In order to insure the public triumph of the Church, the clergy endeavored to bring the Jews to the acceptance of baptism. A certain Simon who was converted about the year 350 even became Bishop of Metz ("Pauli et Petri Carmina," 25, 25: Migne, "Patrol. Lat., Poet. Lat. Carol." 1:60). The Council of Agda (506) determined the conditions on which Jews were admitted to baptism. Ferreol, Bishop of Uzès, converted them by living in familiar intercourse with them. Having been severely rebuked for this by Childebert, Ferreol ordered the Jews of his diocese to meet in the Church of St. Theodoric, and preached to them a baptismal sermon. Some Jews abjured their faith; he forbade the others to remain in the city, and expelled them from his diocese (558) ("Vita Ferreoli," c.). Saint Germain (568) converted a Jew at Bourges named Sigerich (Venantius Fortunatus, "Vita S. Germ." cap. 62). Avitus, Bishop of Clermont, strove long but vainly to make converts. At length in 576 a Jew sought to be baptized. One of his former coreligionists poured fetid oil over his head. The following Sunday the mob that accompanied the bishop razed the synagogue to the ground. Afterward the bishop told the Jews that unless they were willing to embrace Christianity they must withdraw, since he as bishop could have but one flock. It is said that five hundred Jews then accepted baptism, and the rest withdrew to Marseilles (Gregory of Tours, "Hist. Franc." 5:11; Venantius Fortunatus, "Carm." 5:5, a poem written at the command of Gregory). The example of Avitus was imitated by Virgilius, Bishop of Arles, and by Theodore, Bishop of Marseilles, and it became necessary for Pope Gregory the Great, on an appeal from the Jews who were engaged in commerce at Marseilles, to enjoin more moderation and the employment of only suasion for the conversion of the incredulous ("Epist. Greg." 1:47; ed. Migne, 77:509). Sulpicius, Bishop of Bourges (before 644), engaged with equal ardor in the work of conversion ("Vita S. Sulpicii," 1:14).

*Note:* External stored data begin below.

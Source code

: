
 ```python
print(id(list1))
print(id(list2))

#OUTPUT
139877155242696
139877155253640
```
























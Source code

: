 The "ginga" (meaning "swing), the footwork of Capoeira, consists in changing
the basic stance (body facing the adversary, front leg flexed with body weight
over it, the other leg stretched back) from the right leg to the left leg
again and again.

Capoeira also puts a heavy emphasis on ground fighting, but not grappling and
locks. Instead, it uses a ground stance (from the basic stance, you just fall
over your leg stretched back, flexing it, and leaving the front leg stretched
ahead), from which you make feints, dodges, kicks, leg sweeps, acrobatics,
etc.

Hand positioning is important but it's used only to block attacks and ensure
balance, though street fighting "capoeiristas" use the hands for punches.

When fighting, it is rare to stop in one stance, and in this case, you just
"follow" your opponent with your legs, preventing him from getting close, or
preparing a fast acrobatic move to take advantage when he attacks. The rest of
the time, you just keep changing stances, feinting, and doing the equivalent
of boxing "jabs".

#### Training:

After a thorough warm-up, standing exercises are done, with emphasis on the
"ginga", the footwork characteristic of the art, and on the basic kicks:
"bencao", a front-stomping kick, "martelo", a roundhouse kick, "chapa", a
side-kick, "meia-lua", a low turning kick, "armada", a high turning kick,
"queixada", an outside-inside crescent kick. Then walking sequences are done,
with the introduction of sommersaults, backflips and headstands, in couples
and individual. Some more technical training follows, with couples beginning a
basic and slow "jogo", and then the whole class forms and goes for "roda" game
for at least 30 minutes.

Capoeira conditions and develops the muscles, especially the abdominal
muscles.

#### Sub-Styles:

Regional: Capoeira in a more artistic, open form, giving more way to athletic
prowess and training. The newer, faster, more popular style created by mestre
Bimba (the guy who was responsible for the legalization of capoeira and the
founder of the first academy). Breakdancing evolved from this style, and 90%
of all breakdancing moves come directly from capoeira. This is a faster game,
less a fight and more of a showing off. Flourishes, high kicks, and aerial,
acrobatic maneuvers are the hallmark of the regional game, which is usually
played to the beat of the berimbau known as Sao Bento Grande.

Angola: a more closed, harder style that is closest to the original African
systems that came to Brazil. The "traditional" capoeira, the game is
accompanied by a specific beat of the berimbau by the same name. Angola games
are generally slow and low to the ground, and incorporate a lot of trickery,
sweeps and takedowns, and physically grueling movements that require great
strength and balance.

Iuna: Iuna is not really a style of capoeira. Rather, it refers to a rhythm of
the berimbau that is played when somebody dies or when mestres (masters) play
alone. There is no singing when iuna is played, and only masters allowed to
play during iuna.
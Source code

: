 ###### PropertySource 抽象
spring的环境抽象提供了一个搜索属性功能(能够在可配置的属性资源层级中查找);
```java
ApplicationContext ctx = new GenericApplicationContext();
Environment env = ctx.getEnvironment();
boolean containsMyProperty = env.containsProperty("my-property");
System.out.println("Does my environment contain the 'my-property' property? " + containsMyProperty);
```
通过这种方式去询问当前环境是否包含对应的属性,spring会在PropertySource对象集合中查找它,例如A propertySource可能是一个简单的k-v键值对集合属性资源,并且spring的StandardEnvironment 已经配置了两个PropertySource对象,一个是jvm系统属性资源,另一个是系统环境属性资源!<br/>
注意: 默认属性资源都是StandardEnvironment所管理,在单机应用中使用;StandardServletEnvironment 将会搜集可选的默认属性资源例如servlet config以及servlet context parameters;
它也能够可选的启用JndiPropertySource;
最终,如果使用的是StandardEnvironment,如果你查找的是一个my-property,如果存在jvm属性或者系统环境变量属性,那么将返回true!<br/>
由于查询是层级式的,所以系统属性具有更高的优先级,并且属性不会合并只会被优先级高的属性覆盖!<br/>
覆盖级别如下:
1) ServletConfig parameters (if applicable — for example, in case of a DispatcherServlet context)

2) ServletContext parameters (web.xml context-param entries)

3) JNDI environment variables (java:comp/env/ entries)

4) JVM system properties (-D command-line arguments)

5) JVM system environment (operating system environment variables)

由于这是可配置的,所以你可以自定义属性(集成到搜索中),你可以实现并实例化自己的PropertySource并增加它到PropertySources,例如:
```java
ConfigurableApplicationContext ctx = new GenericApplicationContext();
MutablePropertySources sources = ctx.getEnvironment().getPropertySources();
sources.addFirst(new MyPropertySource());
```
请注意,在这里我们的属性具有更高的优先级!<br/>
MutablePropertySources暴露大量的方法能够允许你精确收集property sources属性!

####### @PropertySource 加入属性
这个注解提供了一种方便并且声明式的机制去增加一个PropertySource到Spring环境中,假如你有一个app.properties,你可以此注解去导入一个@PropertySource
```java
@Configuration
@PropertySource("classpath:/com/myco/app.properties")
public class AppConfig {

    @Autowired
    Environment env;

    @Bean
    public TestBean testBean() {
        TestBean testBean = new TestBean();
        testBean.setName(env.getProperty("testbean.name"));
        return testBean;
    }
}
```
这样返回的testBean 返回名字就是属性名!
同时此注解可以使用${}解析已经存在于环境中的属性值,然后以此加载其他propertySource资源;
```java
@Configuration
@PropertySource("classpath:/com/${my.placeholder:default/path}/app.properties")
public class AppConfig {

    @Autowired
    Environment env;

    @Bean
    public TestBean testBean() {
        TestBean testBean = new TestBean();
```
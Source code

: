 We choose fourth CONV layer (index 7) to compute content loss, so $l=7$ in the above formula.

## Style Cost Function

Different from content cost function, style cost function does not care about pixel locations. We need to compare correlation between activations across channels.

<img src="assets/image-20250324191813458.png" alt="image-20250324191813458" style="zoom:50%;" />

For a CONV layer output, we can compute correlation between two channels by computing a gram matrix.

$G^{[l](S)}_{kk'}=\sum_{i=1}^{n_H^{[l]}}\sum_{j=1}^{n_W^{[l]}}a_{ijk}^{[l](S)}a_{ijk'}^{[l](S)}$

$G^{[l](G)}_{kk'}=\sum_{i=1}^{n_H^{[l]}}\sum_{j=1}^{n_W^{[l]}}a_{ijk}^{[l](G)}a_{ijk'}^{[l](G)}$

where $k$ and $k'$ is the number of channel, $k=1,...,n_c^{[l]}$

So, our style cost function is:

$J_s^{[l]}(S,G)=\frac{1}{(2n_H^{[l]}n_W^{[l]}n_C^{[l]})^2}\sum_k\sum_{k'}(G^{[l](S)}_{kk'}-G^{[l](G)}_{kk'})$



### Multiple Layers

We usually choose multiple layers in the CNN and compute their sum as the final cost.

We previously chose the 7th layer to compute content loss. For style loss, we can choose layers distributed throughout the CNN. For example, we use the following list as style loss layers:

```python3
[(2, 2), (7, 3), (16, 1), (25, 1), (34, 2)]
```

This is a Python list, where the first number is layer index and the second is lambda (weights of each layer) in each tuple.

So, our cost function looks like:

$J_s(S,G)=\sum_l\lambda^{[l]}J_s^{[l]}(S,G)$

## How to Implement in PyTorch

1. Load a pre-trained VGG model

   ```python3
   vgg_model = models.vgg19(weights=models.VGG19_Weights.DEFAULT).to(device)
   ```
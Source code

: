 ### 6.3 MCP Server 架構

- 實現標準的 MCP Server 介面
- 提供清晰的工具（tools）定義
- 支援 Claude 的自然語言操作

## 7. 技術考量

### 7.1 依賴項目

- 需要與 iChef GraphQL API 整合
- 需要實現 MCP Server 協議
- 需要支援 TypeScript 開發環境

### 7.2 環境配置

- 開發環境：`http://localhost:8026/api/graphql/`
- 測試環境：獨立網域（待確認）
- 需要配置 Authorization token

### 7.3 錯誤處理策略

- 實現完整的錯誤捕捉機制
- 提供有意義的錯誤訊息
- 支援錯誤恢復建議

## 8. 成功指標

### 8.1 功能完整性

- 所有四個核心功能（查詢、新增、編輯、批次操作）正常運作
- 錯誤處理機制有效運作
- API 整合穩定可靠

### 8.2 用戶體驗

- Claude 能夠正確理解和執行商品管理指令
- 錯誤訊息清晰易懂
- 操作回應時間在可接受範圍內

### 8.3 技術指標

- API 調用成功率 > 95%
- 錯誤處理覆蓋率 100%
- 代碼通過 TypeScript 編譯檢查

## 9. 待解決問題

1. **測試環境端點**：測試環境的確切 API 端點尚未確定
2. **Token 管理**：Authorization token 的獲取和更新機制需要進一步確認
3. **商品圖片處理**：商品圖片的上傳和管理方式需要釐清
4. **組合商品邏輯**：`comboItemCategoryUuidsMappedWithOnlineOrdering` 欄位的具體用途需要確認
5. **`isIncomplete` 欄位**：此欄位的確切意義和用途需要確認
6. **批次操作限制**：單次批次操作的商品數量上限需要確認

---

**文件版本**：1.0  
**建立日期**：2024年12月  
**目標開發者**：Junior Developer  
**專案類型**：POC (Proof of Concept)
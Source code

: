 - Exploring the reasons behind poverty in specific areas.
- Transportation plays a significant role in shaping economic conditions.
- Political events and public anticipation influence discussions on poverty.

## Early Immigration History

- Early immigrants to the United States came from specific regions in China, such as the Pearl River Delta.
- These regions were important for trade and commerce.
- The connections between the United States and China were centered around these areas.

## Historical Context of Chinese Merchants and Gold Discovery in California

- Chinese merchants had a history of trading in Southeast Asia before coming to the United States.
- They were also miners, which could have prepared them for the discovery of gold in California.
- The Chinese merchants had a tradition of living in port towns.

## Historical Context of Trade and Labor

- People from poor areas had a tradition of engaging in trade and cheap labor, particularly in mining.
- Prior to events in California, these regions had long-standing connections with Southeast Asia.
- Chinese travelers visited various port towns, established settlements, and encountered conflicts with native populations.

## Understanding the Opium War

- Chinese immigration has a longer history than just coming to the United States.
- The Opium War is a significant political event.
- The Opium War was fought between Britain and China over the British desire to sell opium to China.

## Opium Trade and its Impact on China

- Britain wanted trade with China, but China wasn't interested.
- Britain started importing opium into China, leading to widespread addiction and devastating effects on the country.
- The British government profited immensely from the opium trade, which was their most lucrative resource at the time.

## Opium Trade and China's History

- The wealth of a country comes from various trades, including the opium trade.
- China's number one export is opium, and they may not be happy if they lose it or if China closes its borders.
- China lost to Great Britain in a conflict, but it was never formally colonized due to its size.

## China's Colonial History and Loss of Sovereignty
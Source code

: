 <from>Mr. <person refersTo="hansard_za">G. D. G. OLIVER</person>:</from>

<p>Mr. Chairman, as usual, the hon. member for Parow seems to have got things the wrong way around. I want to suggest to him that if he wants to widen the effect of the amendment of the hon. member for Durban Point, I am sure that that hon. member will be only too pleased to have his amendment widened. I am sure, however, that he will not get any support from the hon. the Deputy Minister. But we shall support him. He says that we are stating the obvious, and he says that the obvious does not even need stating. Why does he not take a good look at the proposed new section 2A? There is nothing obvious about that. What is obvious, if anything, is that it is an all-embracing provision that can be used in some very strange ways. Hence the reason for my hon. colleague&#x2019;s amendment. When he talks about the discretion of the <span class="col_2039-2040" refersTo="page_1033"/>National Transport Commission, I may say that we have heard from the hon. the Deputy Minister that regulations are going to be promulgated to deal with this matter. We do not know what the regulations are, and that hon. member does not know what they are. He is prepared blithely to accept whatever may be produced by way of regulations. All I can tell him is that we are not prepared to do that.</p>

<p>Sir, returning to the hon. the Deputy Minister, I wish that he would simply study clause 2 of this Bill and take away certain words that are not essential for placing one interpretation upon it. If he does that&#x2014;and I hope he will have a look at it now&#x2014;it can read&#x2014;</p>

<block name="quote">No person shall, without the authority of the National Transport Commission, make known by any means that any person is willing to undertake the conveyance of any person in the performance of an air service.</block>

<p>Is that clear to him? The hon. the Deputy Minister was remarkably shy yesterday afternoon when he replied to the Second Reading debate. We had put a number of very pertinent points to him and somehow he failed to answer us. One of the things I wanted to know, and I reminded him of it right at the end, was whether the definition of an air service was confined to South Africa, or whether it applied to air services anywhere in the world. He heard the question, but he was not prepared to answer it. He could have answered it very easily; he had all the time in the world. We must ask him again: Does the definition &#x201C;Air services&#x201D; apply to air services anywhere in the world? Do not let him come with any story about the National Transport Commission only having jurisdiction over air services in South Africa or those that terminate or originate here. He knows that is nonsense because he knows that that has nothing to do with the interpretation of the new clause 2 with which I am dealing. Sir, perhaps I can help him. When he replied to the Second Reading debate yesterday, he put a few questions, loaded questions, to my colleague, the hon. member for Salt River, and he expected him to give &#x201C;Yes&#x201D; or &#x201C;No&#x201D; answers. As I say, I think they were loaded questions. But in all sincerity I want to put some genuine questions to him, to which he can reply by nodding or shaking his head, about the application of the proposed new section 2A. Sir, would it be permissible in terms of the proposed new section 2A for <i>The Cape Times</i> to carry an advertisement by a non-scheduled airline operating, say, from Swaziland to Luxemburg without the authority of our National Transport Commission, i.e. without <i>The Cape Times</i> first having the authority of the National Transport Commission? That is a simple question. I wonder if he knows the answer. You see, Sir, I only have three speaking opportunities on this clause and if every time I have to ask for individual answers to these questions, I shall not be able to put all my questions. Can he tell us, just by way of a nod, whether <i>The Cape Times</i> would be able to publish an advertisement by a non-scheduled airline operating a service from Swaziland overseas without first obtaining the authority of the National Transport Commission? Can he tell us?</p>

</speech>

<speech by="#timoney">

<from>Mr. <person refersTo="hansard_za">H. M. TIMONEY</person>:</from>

The Jews were not unconcerned in the troubles which devastated the country during the struggles with the "barbarians." With their fellow citizens they defended the city of Arles, which was besieged in 508 by the Franks and the Burgundians. When Cæsarius, the bishop, gave evidence of Burgundian leanings and one of his kinsmen passed over to the hostile forces, the Jews and the Goths taxed the bishop with treason. According to the historian, he found a Jew to open negotiations with the enemy and to propose the surrender of the city ("Vita S. Cæsarii Episc. Arelat." , by S. Cyprius, Bishop of Toulouse; ed. Migne, "Patrol. Lat." ). This story has been rightly mistrusted (see Israel Levi in "R. E. J." 30:295 et seq.).

Under Dagobert.

In 629 King Dagobert proposed to drive from his domains all Jews who would not accept Christianity. He was instigated to this step by Heraclius, Emperor of the East, to whom astrology had predicted the destruction of his empire by a circumcised people (Fredeg. "Chron." 65, ed. Monod, p. 147; comp. "Gesta Dagoberti," c. 24; Bouquet, 2:586). The story, fabulous in itself, was not invented until after the Arab conquest in 632. It is known from other sources that the clergy were never so powerful under any Merovingian king as under Dagobert. From his reign to that of Pepin the Short no further mention of the Jews is found. But in the south of France, which was then known as "Septimania" and was a dependency of the Visigothic kings of Spain, the Jews continued to dwell and to prosper. From this epoch (689) dates the earliest known Jewish inscription relating to France, that of Narbonne ("R. E. J." 19:75). The Jews of Narbonne, chiefly merchants, were popular among the people, who often rebelled against the Visigothic kings. It is noteworthy that Julian of Toledo ("Hist. Rebel. Adversus Wambam Insultatio in Tyrann. Galliæ," 1:25; ed. Migne, 96:797) accuses Gaul of being Judaized. Wamba (672-680) decreed that all the Jews of his realm should either embrace Christianity or quit his dominions. This edict, which "threatened the interests of the country," provoked a general uprising. The Count of Nimes, Hilderic; the abbot Ramire; and Guimaldus, Bishop of Maguelon, took the Jews under their protection, and even compelled their neighbors to follow their example. But the insurrection was crushed, and the edict of expulsion was put into force in 673 (ib. 28). The exile of the Jews was not of long duration, since in 681 the twelfth Council of Toledo took cognizance of them, and at the seventeenth, in 694, Egica demanded the punishment of relapsed Jews, but excepted from this measure those who inhabited the provinces of Gaul, in order that they might assist these regions in recovering from the losses they had sustained, and, in general, that the Jews who dwelt in the country might help the duke who was its governor and might contribute to the reestablishment of the province by their talent and by their care and industry. But this was always with the understanding that they be converted to the Catholic faith (Dom Vaissette, "Hist. Générale de Languedoc," ed. Privas, 1:750-751).

Carlovingian Period:

"King of the Jews" at Narbonne.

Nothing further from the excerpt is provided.